You know you're from San Diego if you can relate to the following:
Your high school had a surf team.
You can correctly pronounce Tierrasanta, La Jolla, Rancho Peñasquitos, San Ysidro, Otay Mesa, Jamacha, Jamul, Cuyamaca, and El Cajon.
There are four distinct seasons: Summer, Not Quite Summer, Almost Summer, and Oh Hey Look! It's Summer Again!
Chula-juana is a real town.
You paid the $1.00 toll to drive across the Coronado Bay Bridge ... Or you drove miles out of your way to take the Silver Strand to AVOID the $1.00 toll.
You would drive with the windows down through the "S Curve" on the I-5 on Sunday evenings and could smell the Fornaca Family Bakery.
Your house is worth more than some small countries.
The Wal*Marts' "announcements" are in Spanish.

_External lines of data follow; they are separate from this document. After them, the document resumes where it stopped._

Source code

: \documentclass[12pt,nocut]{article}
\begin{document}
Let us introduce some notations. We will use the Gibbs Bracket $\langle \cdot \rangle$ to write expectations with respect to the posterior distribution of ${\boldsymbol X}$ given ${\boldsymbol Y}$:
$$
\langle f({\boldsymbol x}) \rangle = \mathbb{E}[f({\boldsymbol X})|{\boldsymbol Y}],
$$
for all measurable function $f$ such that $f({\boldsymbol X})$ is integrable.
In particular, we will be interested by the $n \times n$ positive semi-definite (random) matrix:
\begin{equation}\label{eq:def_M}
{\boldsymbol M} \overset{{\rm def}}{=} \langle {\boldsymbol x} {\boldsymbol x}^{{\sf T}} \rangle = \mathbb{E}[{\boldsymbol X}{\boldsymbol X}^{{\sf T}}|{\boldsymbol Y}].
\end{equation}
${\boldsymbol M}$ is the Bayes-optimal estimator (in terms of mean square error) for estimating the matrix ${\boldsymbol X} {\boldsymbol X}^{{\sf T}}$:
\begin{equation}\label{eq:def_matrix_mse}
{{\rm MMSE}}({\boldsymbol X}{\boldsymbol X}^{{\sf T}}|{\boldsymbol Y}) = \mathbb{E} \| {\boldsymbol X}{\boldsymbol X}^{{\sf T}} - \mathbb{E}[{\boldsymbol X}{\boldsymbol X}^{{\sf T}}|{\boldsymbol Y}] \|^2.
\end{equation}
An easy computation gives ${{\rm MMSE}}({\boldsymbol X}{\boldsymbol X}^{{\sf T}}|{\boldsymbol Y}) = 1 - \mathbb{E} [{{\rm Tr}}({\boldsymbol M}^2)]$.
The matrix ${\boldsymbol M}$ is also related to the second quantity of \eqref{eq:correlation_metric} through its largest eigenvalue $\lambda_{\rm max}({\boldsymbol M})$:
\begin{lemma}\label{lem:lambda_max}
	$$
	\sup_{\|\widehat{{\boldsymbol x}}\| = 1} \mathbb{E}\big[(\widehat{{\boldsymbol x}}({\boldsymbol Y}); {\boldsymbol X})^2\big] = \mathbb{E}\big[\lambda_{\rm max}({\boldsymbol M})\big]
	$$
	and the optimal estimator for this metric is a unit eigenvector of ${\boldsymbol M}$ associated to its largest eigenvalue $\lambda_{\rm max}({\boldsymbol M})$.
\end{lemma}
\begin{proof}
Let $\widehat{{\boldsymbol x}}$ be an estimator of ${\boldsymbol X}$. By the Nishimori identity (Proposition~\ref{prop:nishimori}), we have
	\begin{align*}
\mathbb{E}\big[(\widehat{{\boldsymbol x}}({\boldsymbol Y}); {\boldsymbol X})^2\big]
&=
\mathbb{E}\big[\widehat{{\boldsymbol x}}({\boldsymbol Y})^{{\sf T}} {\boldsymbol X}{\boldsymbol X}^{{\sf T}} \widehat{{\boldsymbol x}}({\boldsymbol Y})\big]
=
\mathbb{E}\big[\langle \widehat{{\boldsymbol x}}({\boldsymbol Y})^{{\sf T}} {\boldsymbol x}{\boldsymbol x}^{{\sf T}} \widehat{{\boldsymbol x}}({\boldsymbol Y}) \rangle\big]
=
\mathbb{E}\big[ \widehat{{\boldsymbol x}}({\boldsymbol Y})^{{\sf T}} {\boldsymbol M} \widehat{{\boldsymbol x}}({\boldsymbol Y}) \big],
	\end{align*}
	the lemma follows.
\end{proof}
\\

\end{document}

You know what MB, OB, and PB stand for.
Every other street name is either in Spanish or Spanish-related, and you're surprised when other areas don't have this.
You can determine the accuracy of someone's "I'm ghetto" claim by knowing their high school. For example, El Camino High School or Crawford High School.
You see weather forecasts for four different climate zones in the same county, and aren't remotely surprised. The Micro Climate Weather is a fact of nature here.
You've gone to Mt. Helix in July and known you'd still need a jacket.
You've tailgated at Qualcomm Stadium (and for bonus points, also tailgated when it was Jack Murphy Stadium).
You have a favorite: The WAP or the Zoo.
You've been on a field trip to see an Imax movie at the Reuben H. Fleet Science Center.
You still call it "the Del Mar Fair."
You say, "I'm going to the track" and people know what you mean.
You understand what May-Gray and June-Gloom are.
A famous skateboarder/surfer lives in your town.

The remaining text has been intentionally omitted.